Isn’t Linear Scaling Wasteful?
In conversations with my customers surrounding hyperconvergence, some of the sharper folks will ask an important question about the hyperconvergence model. “If I buy a node with both compute and storage every time, isn’t that wasteful when I only need compute OR storage?” The assumption is that workloads will not scale in a linear fashion. So if the infrastructure scales linearly then one or more resources may be overprovisioned.
There are various ways hyperconvergence vendors deal with this. They may allow you to add compute nodes without any storage. Or they may offer different node configurations to allow a large addition of RAM with only a small addition of storage. Although these things can be helpful in certain situations, linear scaling is usually desirable. It may seem wasteful on the surface, but scaling out in consistent chunks will prove to be beneficial for several reasons.
IO Performance
It is quite possible that it will be time to add compute resources before needing to add storage capacity. The same isn’t likely true for storage performance. It can be assumed that the purpose for adding compute resources is to create VMs. Further, those VMs will consume IOPS. As such, they justify adding spindles.
In the same way, adding cluster nodes adds storage controllers. This increases the performance potential of the pooled disks. A common situation over the past few years has been that an array is scaled (by adding just disks) to increase performance. This continues until the point that the array controller(s) can no longer keep up. Eventually this leads to a forklift upgrade scenario where the old controllers must be replaced. The old ones are (often disruptively) removed and replaced with newer, larger controllers.
In the case of hyperconvergence, each time you add a node, you incrementally add capacity to serve IO. This moves the potential bottleneck away from the storage controllers. The limitation becomes the scalability limits of the platform itself. Often this is the maximum cluster size for the hypervisor.
Failure Domain
Even if you decide that you don’t need more storage capacity or performance, increasing the number of nodes holding disks is always a good idea from an availability standpoint. In adding a new node, there are more buckets in which to store data. With the addition of ‘n’ nodes, you reduce the amount of data that lives in a single failure domain.
With certain platforms, you can choose the number of node failures to sustain. It would be possible to add a node for compute resources, but increase the setting for storage failures to sustain. This would keep your cluster right-sized, but substantially increase resilience. For example, taking the cluster from n+1 to n+2 from a storage standpoint.
So Is Linear Scaling Wasteful?
No. Although one may not need more storage capacity, there are other valuable considerations when adding nodes. Two major concerns are: predictable performance and maintaining availability.
When each node has a consistent amount of compute and storage, we’re able to estimate the number of VMs it can host and at what performance level with a fair degree of accuracy.
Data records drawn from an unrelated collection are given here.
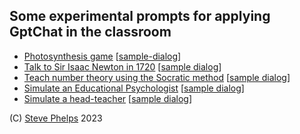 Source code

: 
## Some experimental prompts for applying GptChat in the classroom 

- [Photosynthesis game](photosynthesis-simulator/prompt.md) [[sample-dialog](photosynthesis-simulator/dialog.md)]
- [Talk to Sir Isaac Newton in 1720](isaac-newton/prompt.md) [[sample dialog](isaac-newton/dialog.md)]
- [Teach number theory using the Socratic method](socratic-number-theory/prompt.md) [[sample dialog](socratic-number-theory/dialog.md)]
- [Simulate an Educational Psychologist](ed-psych/prompt.md) [[sample dialog](ed-psych/dialog.md)]
- [Simulate a head-teacher](head-teacher/prompt.md) [[sample dialog](head-teacher/dialog.md)]

(C) [Steve Phelps](https://sphelps.net) 2023
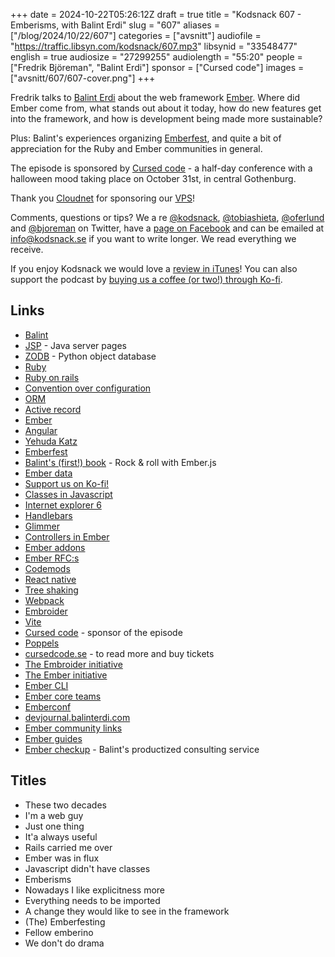 +++
date = 2024-10-22T05:26:12Z
draft = true
title = "Kodsnack 607 - Emberisms, with Balint Erdi"
slug = "607"
aliases = ["/blog/2024/10/22/607"]
categories = ["avsnitt"]
audiofile = "https://traffic.libsyn.com/kodsnack/607.mp3"
libsynid = "33548477"
english = true
audiosize = "27299255"
audiolength = "55:20"
people = ["Fredrik Björeman", "Balint Erdi"]
sponsor = ["Cursed code"]
images = ["avsnitt/607/607-cover.png"]
+++

Fredrik talks to [Balint Erdi](https://balinterdi.com/) about the web framework [Ember](https://emberjs.com/). Where did Ember come from, what stands out about it today, how do new features get into the framework, and how is development being made more sustainable?

Plus: Balint's experiences organizing [Emberfest](https://emberfest.eu/), and quite a bit of appreciation for the Ruby and Ember communities in general.

The episode is sponsored by [Cursed code](https://www.cursedcode.se/) - a half-day conference with a halloween mood taking place on October 31st, in central Gothenburg.

Thank you [Cloudnet](http://www.cloudnet.se) for sponsoring our [VPS](http://en.wikipedia.org/wiki/Virtual_private_server)!

Comments, questions or tips? We a	re [@kodsnack](https://www.twitter.com/kodsnack), [@tobiashieta](https://www.twitter.com/tobiashieta), [@oferlund](https://twitter.com/oferlund) and [@bjoreman](https://www.twitter.com/bjoreman) on Twitter, have a [page on Facebook](https://www.facebook.com/kodsnack) and can be emailed at [info@kodsnack.se](mailto:info@kodsnack.se) if you want to write longer. We read everything we receive.

If you enjoy Kodsnack we would love a [review in iTunes](http://itunes.apple.com/se/podcast/kodsnack/id561631498?l=en)! You can also support the podcast by <a href="https://ko-fi.com/kodsnack" rel="payment">buying us a coffee (or two!) through Ko-fi</a>.

## Links ##
* [Balint](https://balinterdi.com/)
* [JSP](https://en.wikipedia.org/wiki/Jakarta_Server_Pages) - Java server pages
* [ZODB](https://zodb.org/en/latest/) - Python object database
* [Ruby](https://www.ruby-lang.org/en/)
* [Ruby on rails](https://en.wikipedia.org/wiki/Ruby_on_Rails)
* [Convention over configuration](https://en.wikipedia.org/wiki/Convention_over_configuration)
* [ORM](https://en.wikipedia.org/wiki/Object%E2%80%93relational_mapping)
* [Active record](https://en.wikipedia.org/wiki/Active_record_pattern)
* [Ember](https://emberjs.com/)
* [Angular](https://en.wikipedia.org/wiki/Angular_%28web_framework%29)
* [Yehuda Katz](https://yehudakatz.com/)
* [Emberfest](https://emberfest.eu/)
* [Balint's (first!) book](https://balinterdi.com/rock-and-roll-with-emberjs/) - Rock & roll with Ember.js
* [Ember data](https://guides.emberjs.com/release/models/)
* [Support us on Ko-fi!](https://ko-fi.com/kodsnack)
* [Classes in Javascript](https://developer.mozilla.org/en-US/docs/Web/JavaScript/Reference/Classes)
* [Internet explorer 6](https://en.wikipedia.org/wiki/Internet_Explorer_6)
* [Handlebars](https://handlebarsjs.com/)
* [Glimmer](https://glimmerjs.com/)
* [Controllers in Ember](https://guides.emberjs.com/release/routing/controllers/)
* [Ember addons](https://cli.emberjs.com/release/writing-addons/)
* [Ember RFC:s](https://github.com/emberjs/rfcs)
* [Codemods](https://codemod.com/blog/what-are-codemods)
* [React native](https://en.wikipedia.org/wiki/React_Native)
* [Tree shaking](https://webpack.js.org/guides/tree-shaking/)
* [Webpack](https://en.wikipedia.org/wiki/Webpack)
* [Embroider](https://github.com/embroider-build/embroider)
* [Vite](https://vite.dev/)
* [Cursed code](https://www.cursedcode.se/) - sponsor of the episode
* [Poppels](https://www.poppels.se/citybryggeriet/)
* [cursedcode.se](https://www.cursedcode.se/) - to read more and buy tickets
* [The Embroider initiative](https://mainmatter.com/blog/2023/11/16/embroider-initiative-progress-update/)
* [The Ember initiative](https://mainmatter.com/ember-initiative/)
* [Ember CLI](https://cli.emberjs.com/release/)
* [Ember core teams](https://emberjs.com/teams/)
* [Emberconf](https://www.emberconf.com/)
* [devjournal.balinterdi.com](https://devjournal.balinterdi.com/)
* [Ember community links](https://emberjs.com/community/)
* [Ember guides](https://guides.emberjs.com/release/getting-started/)
* [Ember checkup](https://www.ember-checkup.com/) - Balint's productized consulting service

## Titles ##
* These two decades
* I'm a web guy
* Just one thing
* It'a always useful
* Rails carried me over
* Ember was in flux
* Javascript didn't have classes
* Emberisms
* Nowadays I like explicitness more
* Everything needs to be imported
* A change they would like to see in the framework
* (The) Emberfesting
* Fellow emberino
* We don't do drama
That performance remains predictable as the environment continues to scale because each “building block” contains all the resources needed.
Also, when a full node is added, availability is maintained or even increased by further distributing the workload. At the same time, this reduces the size of the failure domain. Each node added makes an environment more tolerant to failure!
In the end, what may seem more expensive up front will pay dividends in reduced operational expense and uptime over the life of a hyperconverged cluster. Invest now, and continue to reap the benefits!